L’Italia ha scoperto l’home working, non lo smart working che è qualcosa di più complesso, perché programmato e organizzato. Certo, per come l’abbiamo fatto, può causare anche dei danni collaterali e quindi c’è da trovare il giusto equilibrio. Questa esperienza collettiva ci spingerà a ridistribuire i nostri tempi in città in modo diverso, le analisi dimostrano che da tutte le attività quotidiane il tempo utilizzato nel traffico è considerato il peggiore e dunque ci sarà una forte resistenza tornare a seguire i modelli precedenti.
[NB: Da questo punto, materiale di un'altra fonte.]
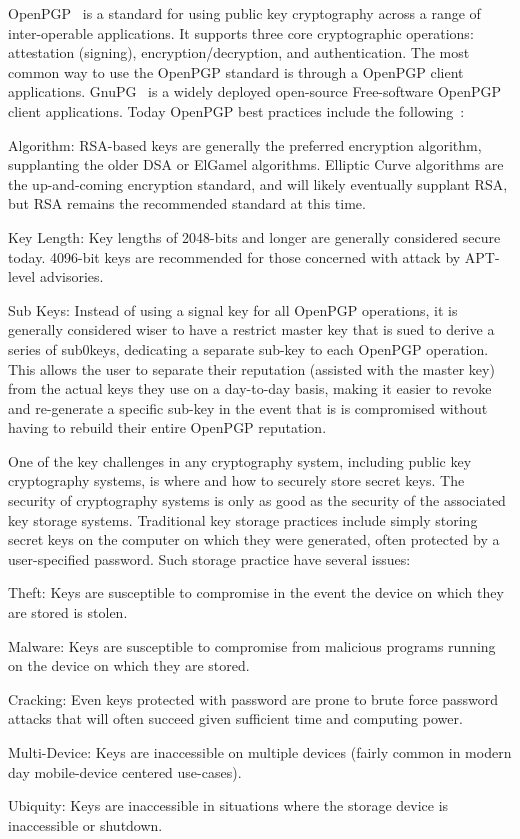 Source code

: \documentclass[11pt, twocolumn]{article}
\newenvironment{packed_desc}{
\begin{description}
  \setlength{\itemsep}{1pt}
  \setlength{\parskip}{0pt}
  \setlength{\parsep}{0pt}
}{\end{description}}
\begin{document}
OpenPGP~\cite{openpgp, rfc4880} is a standard for using public key
cryptography across a range of inter-operable applications. It
supports three core cryptographic operations: attestation (signing),
encryption/decryption, and authentication. The most common way to use
the OpenPGP standard is through a OpenPGP client
applications. GnuPG~\cite{gnupg} is a widely deployed open-source
Free-software OpenPGP client applications. Today OpenPGP best
practices include the following~\cite{matt-openpgp}:

\begin{packed_desc}
\item{Algorithm:} RSA-based keys are generally the preferred
  encryption algorithm, supplanting the older DSA or ElGamel
  algorithms. Elliptic Curve algorithms are the up-and-coming
  encryption standard, and will likely eventually supplant RSA, but
  RSA remains the recommended standard at this time.
\item{Key Length:} Key lengths of 2048-bits and longer are generally
  considered secure today. 4096-bit keys are recommended for those
  concerned with attack by APT-level advisories.
\item{Sub Keys:} Instead of using a signal key for all OpenPGP
  operations, it is generally considered wiser to have a restrict
  master key that is sued to derive a series of sub0keys, dedicating a
  separate sub-key to each OpenPGP operation. This allows the user to
  separate their reputation (assisted with the master key) from the
  actual keys they use on a day-to-day basis, making it easier to
  revoke and re-generate a specific sub-key in the event that is is
  compromised without having to rebuild their entire OpenPGP
  reputation.
\end{packed_desc}

One of the key challenges in any cryptography system, including public
key cryptography systems, is where and how to securely store secret
keys. The security of cryptography systems is only as good as the
security of the associated key storage systems. Traditional key
storage practices include simply storing secret keys on the computer
on which they were generated, often protected by a user-specified
password. Such storage practice have several issues:

\begin{packed_desc}
\item{Theft:} Keys are susceptible to compromise in the event the device on
  which they are stored is stolen.
\item{Malware:} Keys are susceptible to compromise from malicious programs
  running on the device on which they are stored.
\item{Cracking:} Even keys protected with password are prone to brute force
  password attacks that will often succeed given sufficient time and
  computing power.
\item{Multi-Device:} Keys are inaccessible on multiple devices (fairly common in
  modern day mobile-device centered use-cases).
\item{Ubiquity:} Keys are inaccessible in situations where the storage device is
  inaccessible or shutdown.
\end{packed_desc}
\end{document}

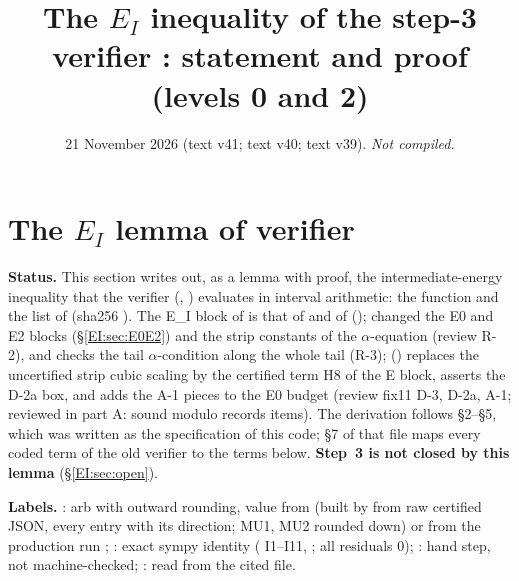 \documentclass[11pt]{article}
\title{The $E_I$ inequality of the step-3 verifier \fn{fin13v4c}: statement and proof (levels 0 and 2)}
\author{}\date{21 November 2026 (text v41; text v40; text v39). \emph{Not compiled.}}
\begin{document}
\maketitle
\fi
\providecommand{\Dv}{\mathcal D_V}

\section{The $E_I$ lemma of verifier }\label{EI:sec}
\noindent\textbf{Status.} This section writes out, as a lemma with proof, the intermediate-energy inequality that the verifier  (, ) evaluates in interval arithmetic: the function  and the list  of  (sha256 ). The E\_I block of  is that of  and of  ();  changed the E0 and E2 blocks (\S\ref{EI:sec:E0E2}) and the strip constants of the $\alpha$-equation (review R-2), and checks the tail $\alpha$-condition along the whole tail (R-3);  () replaces the uncertified strip cubic scaling  by the certified term H8 of the E block, asserts the D-2a box, and adds the A-1 pieces to the E0 budget (review fix11 D-3, D-2a, A-1; reviewed in  part A: sound modulo records items). The derivation follows  \S2--\S5, which was written as the specification of this code; \S7 of that file maps every coded term of the old verifier  to the terms below. \textbf{Step~3 is not closed by this lemma} (\S\ref{EI:sec:open}).

\noindent\textbf{Labels.} \tC: arb with outward rounding, value from  (built by  from raw certified JSON, every entry with its direction; MU1, MU2 rounded down) or from the production run ; \tS: exact sympy identity ( I1--I11, ; all residuals 0); \tHd: hand step, not machine-checked; \tR: read from the cited file.
\end{document}
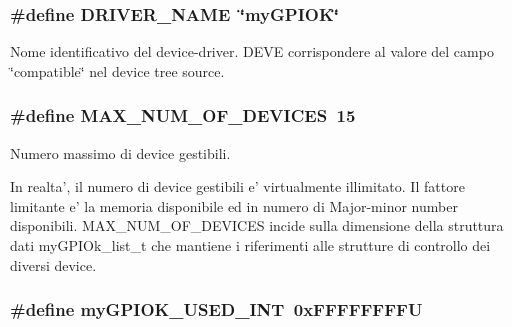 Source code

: \hypertarget{group___linux-_driver_ga25634d21648ca7fb7a2aca614bafaaeb}{
\subsubsection[{D\+R\+I\+V\+E\+R\+\_\+\+N\+A\+M\+E}]{\setlength{\rightskip}{0pt plus 5cm}\#define D\+R\+I\+V\+E\+R\+\_\+\+N\+A\+M\+E~\char`\"{}my\+G\+P\+I\+O\+K\char`\"{}}}\label{group___linux-_driver_ga25634d21648ca7fb7a2aca614bafaaeb}


Nome identificativo del device-\/driver. D\+E\+V\+E corrispondere al valore del campo \char`\"{}compatible\char`\"{} nel device tree source. 

\hypertarget{group___linux-_driver_gad32bf20eb64878cb958ca6ac9c96c21d}{
\subsubsection[{M\+A\+X\+\_\+\+N\+U\+M\+\_\+\+O\+F\+\_\+\+D\+E\+V\+I\+C\+E\+S}]{\setlength{\rightskip}{0pt plus 5cm}\#define M\+A\+X\+\_\+\+N\+U\+M\+\_\+\+O\+F\+\_\+\+D\+E\+V\+I\+C\+E\+S~15}}\label{group___linux-_driver_gad32bf20eb64878cb958ca6ac9c96c21d}


Numero massimo di device gestibili. 

In realta', il numero di device gestibili e' virtualmente illimitato. Il fattore limitante e' la memoria disponibile ed in numero di Major-\/minor number disponibili. M\+A\+X\+\_\+\+N\+U\+M\+\_\+\+O\+F\+\_\+\+D\+E\+V\+I\+C\+E\+S incide sulla dimensione della struttura dati my\+G\+P\+I\+Ok\+\_\+list\+\_\+t che mantiene i riferimenti alle strutture di controllo dei diversi device. \hypertarget{group___linux-_driver_ga78d3a23bb3381a43eaba8bbf8b1cc750}{
\subsubsection[{my\+G\+P\+I\+O\+K\+\_\+\+U\+S\+E\+D\+\_\+\+I\+N\+T}]{\setlength{\rightskip}{0pt plus 5cm}\#define my\+G\+P\+I\+O\+K\+\_\+\+U\+S\+E\+D\+\_\+\+I\+N\+T~0x\+F\+F\+F\+F\+F\+F\+F\+F\+U}}\label{group___linux-_driver_ga78d3a23bb3381a43eaba8bbf8b1cc750}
Con l’home working e con l’home learning ci siamo scontrati con il problema dell’assenza della banda larga e ultra larga per cui se dovessi indicare un intervento da fare istantaneamente sarebbe quello di accelerare al massimo per renderla accessibile in pochi mesi in tutto il Paese. Sarebbe funzionale sia per affrontare una possibile seconda ondata del virus, sia per consentire la trasformazione dei modelli di lavoro, di formazione, di vita e direi anche del turismo che potrebbero essere molto utili nelle aree interne”.
Ci sono segnali poco incoraggianti: per ragioni sanitarie l’immissione nell’ambiente di plastica con i dispositivi monouso e imballaggi ha ripreso a crescere. Le aziende del riciclo stanno soffrendo il ritorno della plastica vergine e la pandemia ha costretto il governo ad annullare la plastic tax.
“È un rischio molto concreto. Mi auguro che il governo italiano prenda provvedimenti rapidi, proprio perché la ripresa delle attività di alberghi, ristoranti e bar non produca un boom della plastica monouso. È altrettanto vero che già prima del Covid si era innescato un cambiamento culturale nei consumatori. E quindi capiremo se era il segno di un vero cambiamento o solo di una moda. Intanto, per alcune attività non si potranno più usare stoviglie lavabili per i rischi e la paura di contagio ma sappiamo però che la produzione e l’uso di prodotti compostabili stava entrando nella mentalità di tutti e quindi anche in questo caso vedremo cosa succederà”.
Si dice che dalle crisi nascono delle opportunità. Mi dica tre cose per titoli che dovremo cercare di innestare per un futuro sostenibile post covid?
“Valutare investimenti, i consumi e i finanziamenti pubblici e domandarsi: vanno nella direzione giusta? Quindi rendere automatico questo pensiero. Dotarsi di programmi in grado di intercettare i fondi europei che andranno in questa direzione, sia pubblici che privati. Terzo, avere voglia di cambiare. Questo richiede forse uno sforzo maggiore perché è forte la tentazione di tornare indietro, alla vita di prima, ma dobbiamo resistere a questo tipo di reazione”.